The blasts hit protesters as they marched through the city
The latest round of anti-government demonstrations in Bangkok began this week
A number of violent incidents have flared around the protests
Protesters want Prime Minister Yingluck Shinawatra to step down
Two explosions rocked an anti-government protest in the Thai capital of Bangkok on Friday, wounding more than two dozen people, security and health officials said.
The blasts went off as protesters were marching in the streets, said Lt. Gen. Paradon Pattanathabut, the national security chief. The cause wasn’t immediately clear.
Twenty-eight people were wounded and taken to hospitals, according to the Erawan Emergency Center, a medical unit monitoring the political unrest in Thailand.
Demonstrators demanding the resignation of Prime Minister Yingluck Shinawatra began their latest round of rallies – dubbed the “Bangkok shutdown” – in the capital Monday. But their numbers have shrunk over the course of the week.
Roughly 12,000 protesters were on the streets Friday, Paradon said. That’s a fraction of the 170,000 people the government estimated had assembled Monday evening. Demonstrators say their numbers are far higher than official estimates.
Outbreaks of violence have flared around the protests this week. On Tuesday night, authorities reported the nonfatal shooting of two protesters, bus burnings, an assault on police officers and an explosive device being thrown at an opposition leader’s house.
Akanat Prompan, a spokesman for the main protest group, said the blasts Friday were the first attack on marches in daylight on a public street.

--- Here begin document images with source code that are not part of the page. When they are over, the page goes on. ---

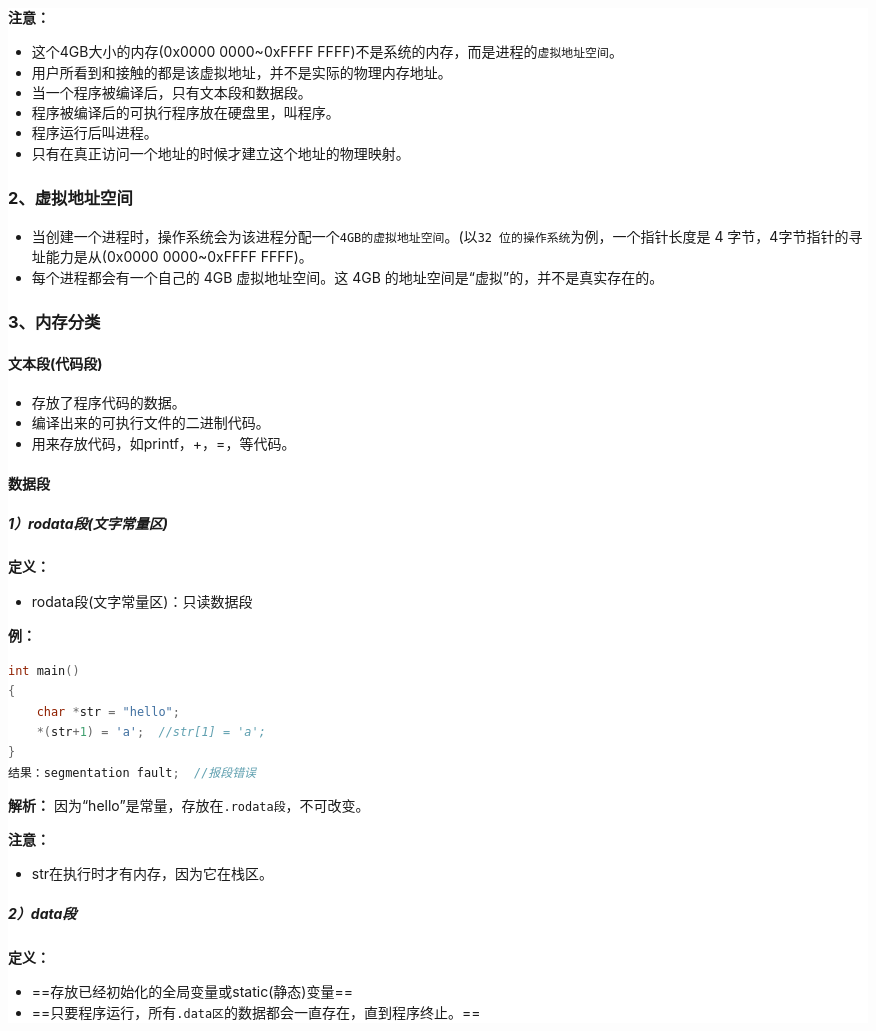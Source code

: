 **注意：**

- 这个4GB大小的内存(0x0000 0000~0xFFFF FFFF)不是系统的内存，而是进程的`虚拟地址空间`。
- 用户所看到和接触的都是该虚拟地址，并不是实际的物理内存地址。
- 当一个程序被编译后，只有文本段和数据段。
- 程序被编译后的可执行程序放在硬盘里，叫程序。
- 程序运行后叫进程。
- 只有在真正访问一个地址的时候才建立这个地址的物理映射。



### 2、虚拟地址空间

- 当创建一个进程时，操作系统会为该进程分配一个`4GB的虚拟地址空间`。(以`32 位的操作系统`为例，一个指针长度是 4 字节，4字节指针的寻址能力是从(0x0000 0000~0xFFFF FFFF)。
- 每个进程都会有一个自己的 4GB 虚拟地址空间。这 4GB 的地址空间是“虚拟”的，并不是真实存在的。



### 3、内存分类

#### 文本段(代码段)

- 存放了程序代码的数据。
- 编译出来的可执行文件的二进制代码。
- 用来存放代码，如printf，+，=，等代码。

#### 数据段

##### 1）rodata段(文字常量区)

**定义：**

- rodata段(文字常量区)：只读数据段

**例：**

```c
int main()
{
	char *str = "hello";
	*(str+1) = 'a';  //str[1] = 'a';
}
结果：segmentation fault;  //报段错误
```

**解析：**
因为“hello”是常量，存放在`.rodata段`，不可改变。

**注意：**

- str在执行时才有内存，因为它在栈区。

##### 2）data段

**定义：**

- ==存放已经初始化的全局变量或static(静态)变量==
- ==只要程序运行，所有`.data区`的数据都会一直存在，直到程序终止。==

He said the first explosion took place about 30 meters from Suthep Thaugsuban, the leader of the protest group, and generated a lot of smoke.
But the situation wasn’t too chaotic, he said. Marchers continued on to the Lumpini Park area, one of their main rallying points.
The protests this week caused some disruption in central Bangkok, but large areas of the sprawling capital city remain unaffected. The government has deployed about 20,000 security personnel throughout the city.
Rights groups, the United Nations and the United States have called on Thai authorities and anti-government protesters to respect human rights and avoid violence during the mass demonstrations.
Since demonstrations against Yingluck’s government began in November, eight people have died and more than 450 have been wounded, according to authorities. The country is still scarred by the severe 2010 civil unrest that left about 90 people dead.
In a bid to resolve the current crisis, Yingluck dissolved the nation’s parliament last month and called for new elections to be held on February 2.
But the move has done little to appease protesters. They have called on the Prime Minister to step down from her caretaker position and be replaced by an unelected “people’s council,” which would see through electoral and political changes.
The opposition Democrat Party has said it will boycott the elections.
Protest leaders have said they want to rid Thailand of the influence of former Prime Minister Thaksin Shinawatra, the older brother of Yingluck.
That’s an ambitious goal in a country where every election since 2001 has been won by parties affiliated with Thaksin, a billionaire who built his political success on populist policies that appealed to Thailand’s rural heartland.
Thaksin was ousted in a military coup in 2006 and has spent most of the time since then in exile overseas. If he returns, he risks a two-year prison sentence on a corruption conviction, which he says was politically motivated.
The recent protests in Bangkok were prompted by a botched attempt by Yingluck’s government to pass an amnesty bill that would have opened the door for her brother’s return.
That move added fuel for critics who accuse her of being nothing more than her brother’s puppet, an allegation she has repeatedly denied.
Opposition to Thaksin and Yingluck is strongest among the urban elites and middle class, particularly in Bangkok.
Thaksin’s traditional support comes from the populous rural areas of north and northeast Thailand.
His supporters, known as “red shirts,” support the holding of elections on February 2.